> _GIVEN INFORMATION_:
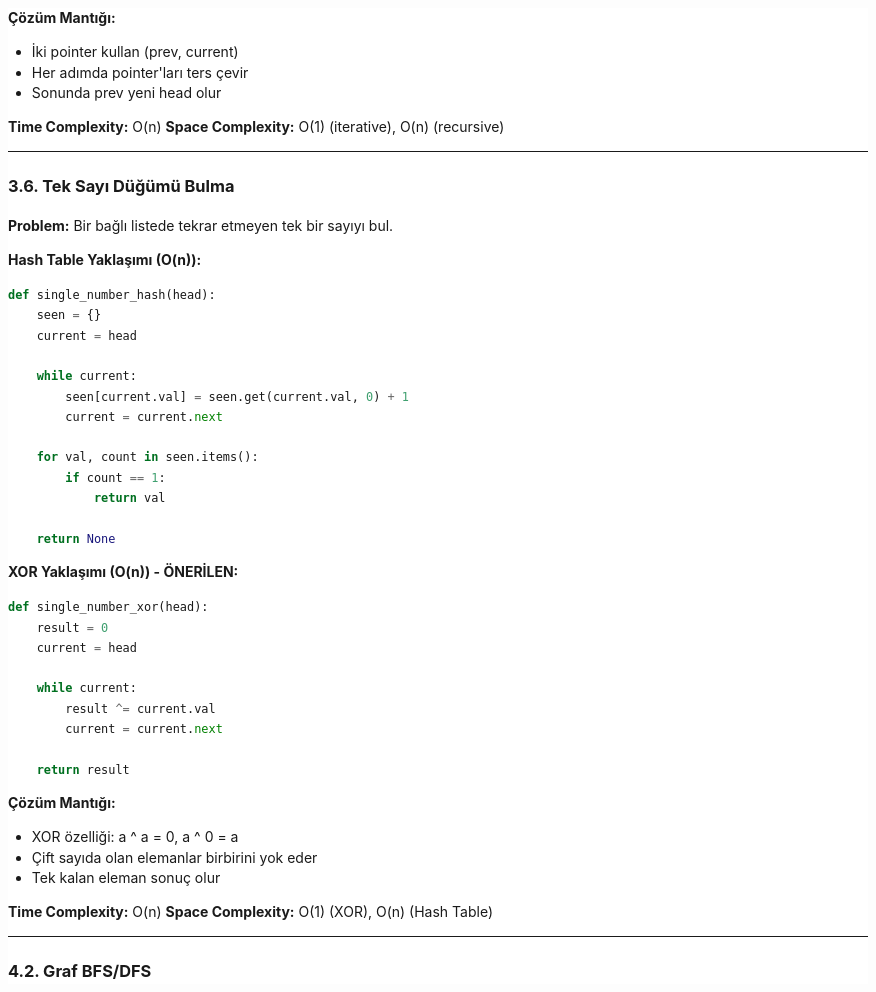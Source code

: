 **Çözüm Mantığı:**
- İki pointer kullan (prev, current)
- Her adımda pointer'ları ters çevir
- Sonunda prev yeni head olur

**Time Complexity:** O(n)
**Space Complexity:** O(1) (iterative), O(n) (recursive)

---

### 3.6. Tek Sayı Düğümü Bulma

**Problem:** Bir bağlı listede tekrar etmeyen tek bir sayıyı bul.

**Hash Table Yaklaşımı (O(n)):**
```python
def single_number_hash(head):
    seen = {}
    current = head
    
    while current:
        seen[current.val] = seen.get(current.val, 0) + 1
        current = current.next
    
    for val, count in seen.items():
        if count == 1:
            return val
    
    return None
```

**XOR Yaklaşımı (O(n)) - ÖNERİLEN:**
```python
def single_number_xor(head):
    result = 0
    current = head
    
    while current:
        result ^= current.val
        current = current.next
    
    return result
```

**Çözüm Mantığı:**
- XOR özelliği: a ^ a = 0, a ^ 0 = a
- Çift sayıda olan elemanlar birbirini yok eder
- Tek kalan eleman sonuç olur

**Time Complexity:** O(n)
**Space Complexity:** O(1) (XOR), O(n) (Hash Table)

---

### 4.2. Graf BFS/DFS
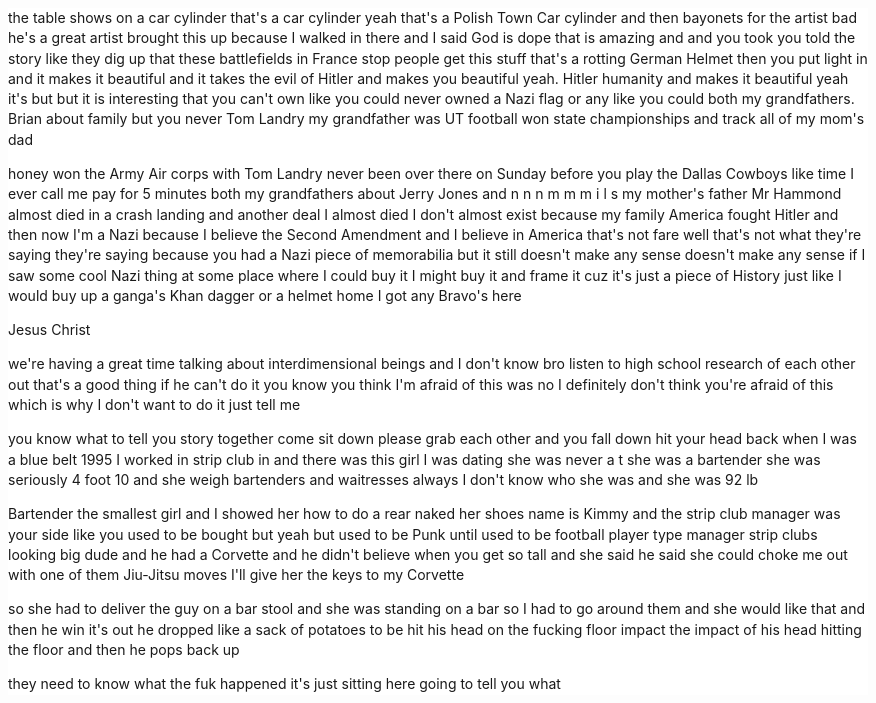 <timemark seconds="6570" />

the table shows on a car cylinder that's a car cylinder yeah that's a Polish Town Car cylinder and then bayonets for the artist bad he's a great artist brought this up because I walked in there and I said God is dope that is amazing and and you took you told the story like they dig up that these battlefields in France stop people get this stuff that's a rotting German Helmet then you put light in and it makes it beautiful and it takes the evil of Hitler and makes you beautiful yeah. Hitler humanity and makes it beautiful yeah it's but but it is interesting that you can't own like you could never owned a Nazi flag or any like you could both my grandfathers. Brian about family but you never Tom Landry my grandfather was UT football won state championships and track all of my mom's dad

<timemark seconds="6626" />

honey won the Army Air corps with Tom Landry never been over there on Sunday before you play the Dallas Cowboys like time I ever call me pay for 5 minutes both my grandfathers about Jerry Jones and n n n m m m i l s my mother's father Mr Hammond almost died in a crash landing and another deal I almost died I don't almost exist because my family America fought Hitler and then now I'm a Nazi because I believe the Second Amendment and I believe in America that's not fare well that's not what they're saying they're saying because you had a Nazi piece of memorabilia but it still doesn't make any sense doesn't make any sense if I saw some cool Nazi thing at some place where I could buy it I might buy it and frame it cuz it's just a piece of History just like I would buy up a ganga's Khan dagger or a helmet home I got any Bravo's here

<timemark seconds="6679" />

Jesus Christ

<timemark seconds="6682" />

we're having a great time talking about interdimensional beings and I don't know bro listen to high school research of each other out that's a good thing if he can't do it you know you think I'm afraid of this was no I definitely don't think you're afraid of this which is why I don't want to do it just tell me

<timemark seconds="6717" />

you know what to tell you story together come sit down please grab each other and you fall down hit your head back when I was a blue belt 1995 I worked in strip club in and there was this girl I was dating she was never a t she was a bartender she was seriously 4 foot 10 and she weigh bartenders and waitresses always I don't know who she was and she was 92 lb

<timemark seconds="6769" />

Bartender the smallest girl and I showed her how to do a rear naked her shoes name is Kimmy and the strip club manager was your side like you used to be bought but yeah but used to be Punk until used to be football player type manager strip clubs looking big dude and he had a Corvette and he didn't believe when you get so tall and she said he said she could choke me out with one of them Jiu-Jitsu moves I'll give her the keys to my Corvette

<timemark seconds="6806" />

so she had to deliver the guy on a bar stool and she was standing on a bar so I had to go around them and she would like that and then he win it's out he dropped like a sack of potatoes to be hit his head on the fucking floor impact the impact of his head hitting the floor and then he pops back up

<timemark seconds="6832" />

they need to know what the fuk happened it's just sitting here going to tell you what
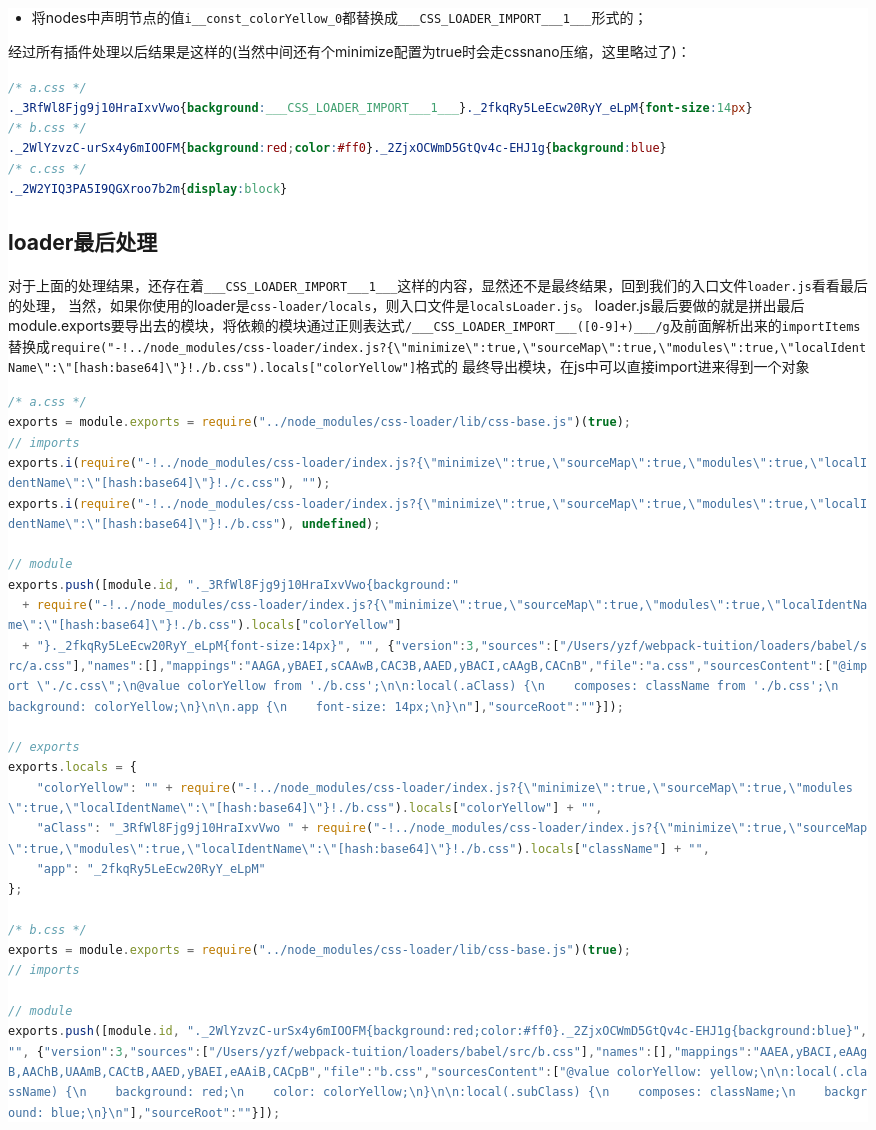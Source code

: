 * 将nodes中声明节点的值`i__const_colorYellow_0`都替换成`___CSS_LOADER_IMPORT___1___`形式的；

经过所有插件处理以后结果是这样的(当然中间还有个minimize配置为true时会走cssnano压缩，这里略过了)：
```css
/* a.css */
._3RfWl8Fjg9j10HraIxvVwo{background:___CSS_LOADER_IMPORT___1___}._2fkqRy5LeEcw20RyY_eLpM{font-size:14px}
/* b.css */
._2WlYzvzC-urSx4y6mIOOFM{background:red;color:#ff0}._2ZjxOCWmD5GtQv4c-EHJ1g{background:blue}
/* c.css */
._2W2YIQ3PA5I9QGXroo7b2m{display:block}
```

## loader最后处理

对于上面的处理结果，还存在着`___CSS_LOADER_IMPORT___1___`这样的内容，显然还不是最终结果，回到我们的入口文件`loader.js`看看最后的处理，
当然，如果你使用的loader是`css-loader/locals`，则入口文件是`localsLoader.js`。
loader.js最后要做的就是拼出最后module.exports要导出去的模块，将依赖的模块通过正则表达式`/___CSS_LOADER_IMPORT___([0-9]+)___/g`及前面解析出来的`importItems`
替换成`require("-!../node_modules/css-loader/index.js?{\"minimize\":true,\"sourceMap\":true,\"modules\":true,\"localIdentName\":\"[hash:base64]\"}!./b.css").locals["colorYellow"]`格式的
最终导出模块，在js中可以直接import进来得到一个对象
```js collapsable
/* a.css */
exports = module.exports = require("../node_modules/css-loader/lib/css-base.js")(true);
// imports
exports.i(require("-!../node_modules/css-loader/index.js?{\"minimize\":true,\"sourceMap\":true,\"modules\":true,\"localIdentName\":\"[hash:base64]\"}!./c.css"), "");
exports.i(require("-!../node_modules/css-loader/index.js?{\"minimize\":true,\"sourceMap\":true,\"modules\":true,\"localIdentName\":\"[hash:base64]\"}!./b.css"), undefined);

// module
exports.push([module.id, "._3RfWl8Fjg9j10HraIxvVwo{background:" 
  + require("-!../node_modules/css-loader/index.js?{\"minimize\":true,\"sourceMap\":true,\"modules\":true,\"localIdentName\":\"[hash:base64]\"}!./b.css").locals["colorYellow"] 
  + "}._2fkqRy5LeEcw20RyY_eLpM{font-size:14px}", "", {"version":3,"sources":["/Users/yzf/webpack-tuition/loaders/babel/src/a.css"],"names":[],"mappings":"AAGA,yBAEI,sCAAwB,CAC3B,AAED,yBACI,cAAgB,CACnB","file":"a.css","sourcesContent":["@import \"./c.css\";\n@value colorYellow from './b.css';\n\n:local(.aClass) {\n    composes: className from './b.css';\n    background: colorYellow;\n}\n\n.app {\n    font-size: 14px;\n}\n"],"sourceRoot":""}]);

// exports
exports.locals = {
	"colorYellow": "" + require("-!../node_modules/css-loader/index.js?{\"minimize\":true,\"sourceMap\":true,\"modules\":true,\"localIdentName\":\"[hash:base64]\"}!./b.css").locals["colorYellow"] + "",
	"aClass": "_3RfWl8Fjg9j10HraIxvVwo " + require("-!../node_modules/css-loader/index.js?{\"minimize\":true,\"sourceMap\":true,\"modules\":true,\"localIdentName\":\"[hash:base64]\"}!./b.css").locals["className"] + "",
	"app": "_2fkqRy5LeEcw20RyY_eLpM"
};

/* b.css */
exports = module.exports = require("../node_modules/css-loader/lib/css-base.js")(true);
// imports

// module
exports.push([module.id, "._2WlYzvzC-urSx4y6mIOOFM{background:red;color:#ff0}._2ZjxOCWmD5GtQv4c-EHJ1g{background:blue}", "", {"version":3,"sources":["/Users/yzf/webpack-tuition/loaders/babel/src/b.css"],"names":[],"mappings":"AAEA,yBACI,eAAgB,AAChB,UAAmB,CACtB,AAED,yBAEI,eAAiB,CACpB","file":"b.css","sourcesContent":["@value colorYellow: yellow;\n\n:local(.className) {\n    background: red;\n    color: colorYellow;\n}\n\n:local(.subClass) {\n    composes: className;\n    background: blue;\n}\n"],"sourceRoot":""}]);

```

> _WHAT TO DO_: Among the lines above, find the ones containing "Users" and copy them.

> _WRITTEN SOLUTION_:
  + "}._2fkqRy5LeEcw20RyY_eLpM{font-size:14px}", "", {"version":3,"sources":["/Users/yzf/webpack-tuition/loaders/babel/src/a.css"],"names":[],"mappings":"AAGA,yBAEI,sCAAwB,CAC3B,AAED,yBACI,cAAgB,CACnB","file":"a.css","sourcesContent":["@import \"./c.css\";\n@value colorYellow from './b.css';\n\n:local(.aClass) {\n    composes: className from './b.css';\n    background: colorYellow;\n}\n\n.app {\n    font-size: 14px;\n}\n"],"sourceRoot":""}]);
exports.push([module.id, "._2WlYzvzC-urSx4y6mIOOFM{background:red;color:#ff0}._2ZjxOCWmD5GtQv4c-EHJ1g{background:blue}", "", {"version":3,"sources":["/Users/yzf/webpack-tuition/loaders/babel/src/b.css"],"names":[],"mappings":"AAEA,yBACI,eAAgB,AAChB,UAAmB,CACtB,AAED,yBAEI,eAAiB,CACpB","file":"b.css","sourcesContent":["@value colorYellow: yellow;\n\n:local(.className) {\n    background: red;\n    color: colorYellow;\n}\n\n:local(.subClass) {\n    composes: className;\n    background: blue;\n}\n"],"sourceRoot":""}]);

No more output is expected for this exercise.